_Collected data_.
=== Begin Enclosure ===

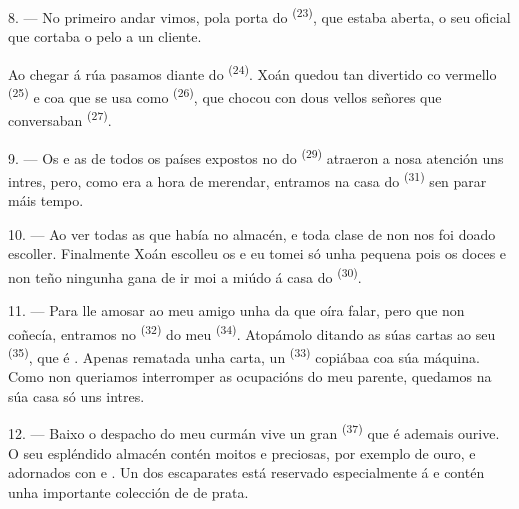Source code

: 8. --- No primeiro andar vimos, pola porta do 
\textsuperscript{(23)}, que estaba aberta, o seu oficial que cortaba o pelo a un
cliente.

Ao chegar á rúa pasamos diante do  \textsuperscript{(24)}. Xoán quedou
tan divertido co  vermello \textsuperscript{(25)} e coa  que se usa como  \textsuperscript{(26)}, que chocou con dous
vellos señores que conversaban  \textsuperscript{(27)}.

\VUsaut{3.0mm}

9. --- Os  e as  de todos os países expostos
no  do  \textsuperscript{(29)} atraeron a nosa
atención uns intres, pero, como era a hora de merendar, entramos na casa do
 \textsuperscript{(31)} sen parar máis tempo.

10. --- Ao ver todas as  que había no almacén,  e toda clase de  non nos foi doado escoller.
Finalmente Xoán escolleu os  e eu tomei só unha pequena
 pois os doces  e non teño
ningunha gana de ir moi a miúdo á casa do  \textsuperscript{(30)}.

\VUsaut{3.0mm}

11. --- Para lle amosar ao meu amigo unha  da que oíra
falar, pero que non coñecía, entramos no  \textsuperscript{(32)} do
meu  \textsuperscript{(34)}. Atopámolo ditando as súas cartas ao seu
 \textsuperscript{(35)}, que é . Apenas
rematada unha carta, un  \textsuperscript{(33)} copiábaa coa súa
máquina. Como non queriamos interromper as ocupacións do meu parente, quedamos na súa
casa só uns intres.

12. --- Baixo o despacho do meu curmán vive un gran 
\textsuperscript{(37)} que é ademais ourive. O seu espléndido almacén contén moitos
  e
 preciosas, por exemplo  
de ouro,  e  adornados con  e
. Un dos escaparates está reservado especialmente á
 e contén unha importante colección de  de prata.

=== End Enclosure ===

Write out the entries word for word. Skip the pictures.

Source code

: 8. --- No primeiro andar vimos, pola porta do 
\textsuperscript{(23)}, que estaba aberta, o seu oficial que cortaba o pelo a un
cliente.

Ao chegar á rúa pasamos diante do  \textsuperscript{(24)}. Xoán quedou
tan divertido co  vermello \textsuperscript{(25)} e coa  que se usa como  \textsuperscript{(26)}, que chocou con dous
vellos señores que conversaban  \textsuperscript{(27)}.

\VUsaut{3.0mm}

9. --- Os  e as  de todos os países expostos
no  do  \textsuperscript{(29)} atraeron a nosa
atención uns intres, pero, como era a hora de merendar, entramos na casa do
 \textsuperscript{(31)} sen parar máis tempo.

10. --- Ao ver todas as  que había no almacén,  e toda clase de  non nos foi doado escoller.
Finalmente Xoán escolleu os  e eu tomei só unha pequena
 pois os doces  e non teño
ningunha gana de ir moi a miúdo á casa do  \textsuperscript{(30)}.

\VUsaut{3.0mm}

11. --- Para lle amosar ao meu amigo unha  da que oíra
falar, pero que non coñecía, entramos no  \textsuperscript{(32)} do
meu  \textsuperscript{(34)}. Atopámolo ditando as súas cartas ao seu
 \textsuperscript{(35)}, que é . Apenas
rematada unha carta, un  \textsuperscript{(33)} copiábaa coa súa
máquina. Como non queriamos interromper as ocupacións do meu parente, quedamos na súa
casa só uns intres.

12. --- Baixo o despacho do meu curmán vive un gran 
\textsuperscript{(37)} que é ademais ourive. O seu espléndido almacén contén moitos
  e
 preciosas, por exemplo  
de ouro,  e  adornados con  e
. Un dos escaparates está reservado especialmente á
 e contén unha importante colección de  de prata.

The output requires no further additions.